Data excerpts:
· · ·
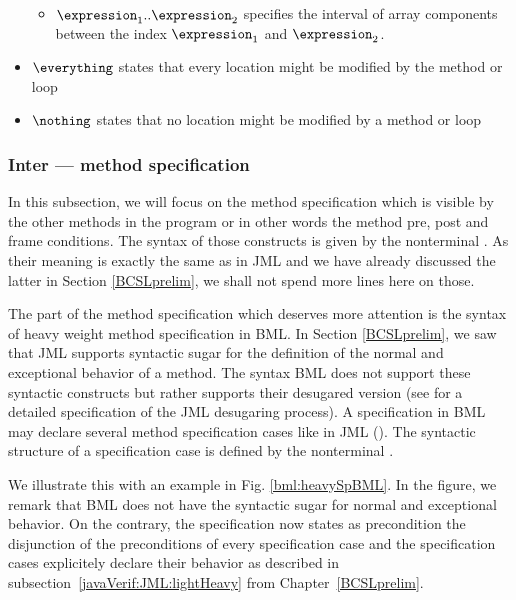 \begin{itemize}
\begin{itemize}
                  \item $ \expression_1 .. \expression_2$ specifies the interval of array components between the index $\expression_1$  and $\expression_2$.  
                         
            \end{itemize}

      \item $\everything $ states that every location might be modified by the method or loop
      \item $\nothing$ states that no location might be modified by a method or loop
\end{itemize}


\subsubsection{Inter --- method specification}

 In this subsection, we will focus on the method specification which is visible by the other methods in the program
 or in other words the method pre, post and frame conditions. 
 The syntax of those constructs is given by the nonterminal
 \MethodSpec. As their meaning is exactly the same as in JML and we have already discussed the latter
  in Section \ref{BCSLprelim}, we shall not spend more lines here on those.

 The part of the method specification which deserves more attention 
 is the syntax of heavy weight method specification in BML. 
 In Section \ref{BCSLprelim}, we saw that JML supports syntactic sugar for
 the definition of the normal and exceptional behavior of a method. 
 The syntax BML does not
 support these syntactic constructs but rather supports their desugared version
 (see \cite{RT03djml} for a detailed specification of the JML desugaring process).
 A specification in BML may declare several method specification cases like in JML (\specCases).
 The syntactic structure of a specification case is defined by the nonterminal \specCase.



 We illustrate this with an example in Fig. \ref{bml:heavySpBML}.
 In the figure, we remark that BML does not have the syntactic sugar for normal and exceptional behavior.
 On the contrary, the specification now states 
as precondition the disjunction of the preconditions of every specification case and 
the specification cases explicitely declare their behavior as described in subsection~\ref{javaVerif:JML:lightHeavy} from Chapter~\ref{BCSLprelim}.

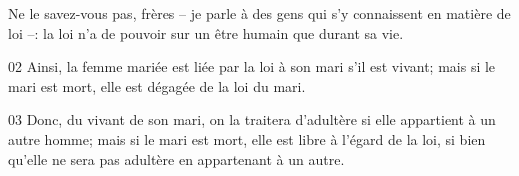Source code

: Ne le savez-vous pas, frères – je parle à des gens qui s’y connaissent en matière de loi –: la loi n’a de pouvoir sur un être humain que durant sa vie.

02 Ainsi, la femme mariée est liée par la loi à son mari s’il est vivant; mais si le mari est mort, elle est dégagée de la loi du mari.

03 Donc, du vivant de son mari, on la traitera d’adultère si elle appartient à un autre homme; mais si le mari est mort, elle est libre à l’égard de la loi, si bien qu’elle ne sera pas adultère en appartenant à un autre.
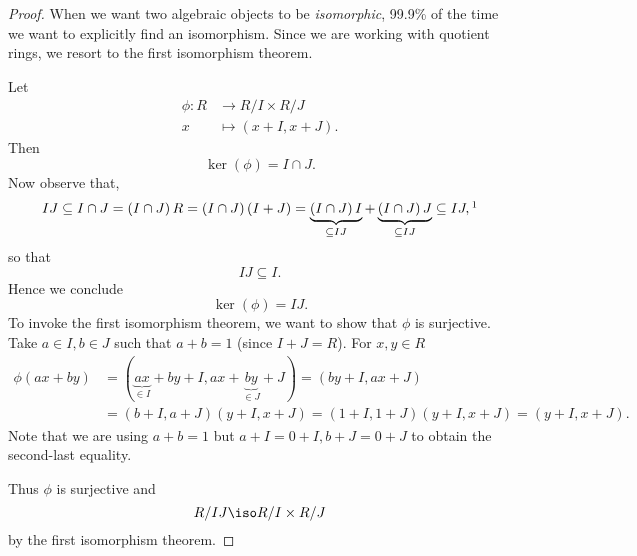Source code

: \documentclass[pmath441]{subfiles}
\begin{document}
    \begin{proof}
        When we want two algebraic objects to be \textit{isomorphic}, 99.9\% of the time we want to explicitly find an isomorphism. Since we are working with quotient rings, we resort to the first isomorphism theorem.

        Let
        \begin{equation*}
            \begin{aligned}
                \phi:R&\to R /I\times R /J \\
                x & \mapsto \left( x+I,x+J \right).
            \end{aligned} 
        \end{equation*}
        Then
        \begin{equation*}
            \ker\left( \phi \right) = I\cap J.
        \end{equation*}
        Now observe that,
        \begin{equation*}
            IJ\subseteq I\cap J = \left( I\cap J \right)R = \left( I\cap J \right)\left( I+J \right) = \underbrace{\left( I\cap J \right)I}_{\subseteq IJ} + \underbrace{\left( I\cap J \right)J}_{\subseteq IJ} \subseteq IJ,\footnotemark[1]
        \end{equation*} 
        so that
        \begin{equation*}
            IJ \subseteq I.
        \end{equation*}
        Hence we conclude
        \begin{equation*}
            \ker\left( \phi \right) = IJ.
        \end{equation*}
        To invoke the first isomorphism theorem, we want to show that $\phi$ is surjective. Take $a\in I, b\in J$ such that $a+b = 1$ (since $I+J=R$). For $x,y\in R$
        \begin{equation*}
            \begin{aligned}
                \phi\left( ax+by \right) & = \left( \underbrace{ax}_{\in I}+by+I,ax+\underbrace{by}_{\in J}+J \right) = \left( by+I,ax+J \right) \\
                                         & = \left( b+I,a+J \right)\left( y+I,x+J \right) = \left( 1+I,1+J \right)\left( y+I,x+J \right) = \left( y+I,x+J \right).
            \end{aligned} 
        \end{equation*}
        Note that we are using $a+b=1$ but $a+I=0+I, b+J=0+J$ to obtain the second-last equality.

        Thus $\phi$ is surjective and
        \begin{equation*}
            R /IJ \iso R /I\times R /J
        \end{equation*}
        by the first isomorphism theorem.
        
        \noindent
        \begin{minipage}{\textwidth}
        \end{minipage}
    \end{proof}
    
\end{document}
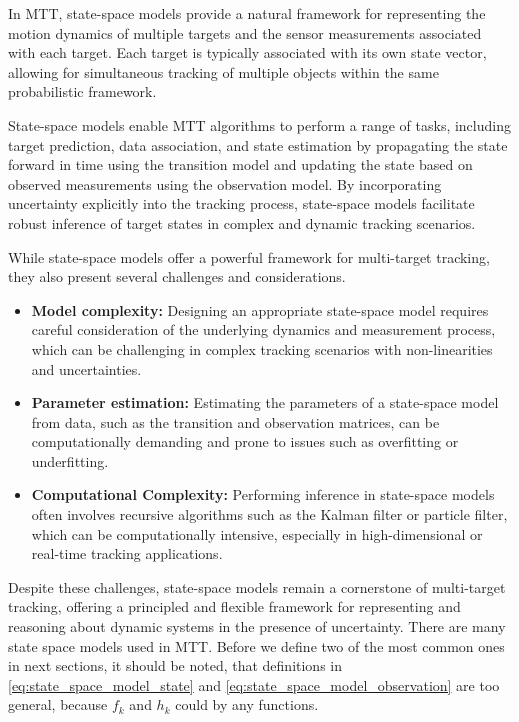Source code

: In MTT, state-space models provide a natural framework for representing the motion dynamics of multiple targets and the sensor measurements associated with each target. Each target is typically associated with its own state vector, allowing for simultaneous tracking of multiple objects within the same probabilistic framework.

State-space models enable MTT algorithms to perform a range of tasks, including target prediction, data association, and state estimation by propagating the state forward in time using the transition model and updating the state based on observed measurements using the observation model. By incorporating uncertainty explicitly into the tracking process, state-space models facilitate robust inference of target states in complex and dynamic tracking scenarios.

While state-space models offer a powerful framework for multi-target tracking, they also present several challenges and considerations.
\begin{itemize}
    \item \textbf{Model complexity:} Designing an appropriate state-space model requires careful consideration of the
    underlying dynamics and measurement process, which can be challenging in complex tracking scenarios with non-linearities and uncertainties.
    \item \textbf{Parameter estimation:} Estimating the parameters of a state-space model from data, such as the transition and observation matrices, can be computationally demanding and prone to issues such as overfitting or underfitting.
    \item \textbf{Computational Complexity:} Performing inference in state-space models often involves recursive algorithms such as the Kalman filter or particle filter, which can be computationally intensive, especially in high-dimensional or real-time tracking applications.
\end{itemize}

Despite these challenges, state-space models remain a cornerstone of multi-target tracking, offering a principled and flexible framework for representing and reasoning about dynamic systems in the presence of uncertainty.
There are many state space models used in MTT. Before we define two of the most common ones in next sections, it
should be noted, that definitions in \eqref{eq:state_space_model_state} and \eqref{eq:state_space_model_observation} are too general, because $f_k$ and $h_k$ could by any functions.

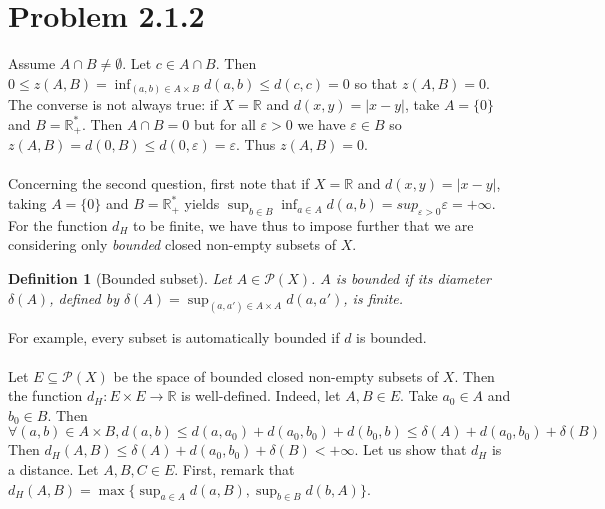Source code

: \documentclass[11pt,a4paper]{article}
\newtheorem{defi}[theo]{Definition}
\newcommand{\il}{\textit}
\newcommand{\R}{\mathbb{R}}
\newcommand{\1}{\mathbbm{1}}
\renewcommand{\P}{\mathcal{P}}
\begin{document}
\section*{Problem 2.1.2}

Assume $A \cap B \neq \emptyset$. Let $c \in A \cap B$. Then $0 \leq z(A,B) = \inf_{(a,b) \in A \times B} d(a,b) \leq d(c,c) = 0$ so that $z(A,B) = 0$. The converse is not always true: if $X = \R$ and $d(x,y) = |x-y|$, take $A = \{0\}$ and $B = \R_+^*$. Then $A \cap B = 0$ but for all $\varepsilon > 0$ we have $\varepsilon \in B$ so $z(A,B) = d(0,B) \leq d(0,\varepsilon) = \varepsilon$. Thus $z(A,B) = 0$.\\\\
Concerning the second question, first note that if $X = \R$ and $d(x,y) = |x-y|$, taking $A = \{0\}$ and $B = \R_+^*$ yields $\sup_{b \in B} \inf_{a\in A} d(a,b) = sup_{\varepsilon > 0} \varepsilon = +\infty$. For the function $d_H$ to be finite, we have thus to impose further that we are considering only \il{bounded} closed non-empty subsets of $X$. 
\begin{defi}[Bounded subset] Let $A \in \P(X)$. $A$ is bounded if its diameter $\delta(A)$, defined by $\delta(A) = \sup_{(a,a') \in A \times A} d(a,a')$, is finite.
\end{defi}
For example, every subset is automatically bounded if $d$ is bounded.\\\\
Let $E \subseteq \P(X)$ be the space of bounded closed non-empty subsets of $X$. Then the function $d_H : E \times E \to \R$ is well-defined. Indeed, let $A,B \in E$. Take $a_0 \in A$ and $b_0 \in B$. Then
\[ \forall (a,b) \in A \times B,  d(a,b) \leq d(a,a_0) +  d(a_0,b_0) + d(b_0,b) \leq \delta(A) + d(a_0,b_0) + \delta(B) \]
Then $d_H(A,B) \leq \delta(A) + d(a_0,b_0) + \delta(B) < +\infty$. Let us show that $d_H$ is a distance.
Let $A,B,C \in E$. First, remark that $d_H(A,B) = \max\{ \sup_{a \in A} d(a,B) , \sup_{b \in B} d(b,A) \}$.
\end{document}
· · ·
Tally how many lines of the data include the word "show". Write the number and nothing else.

• Problem solution: 2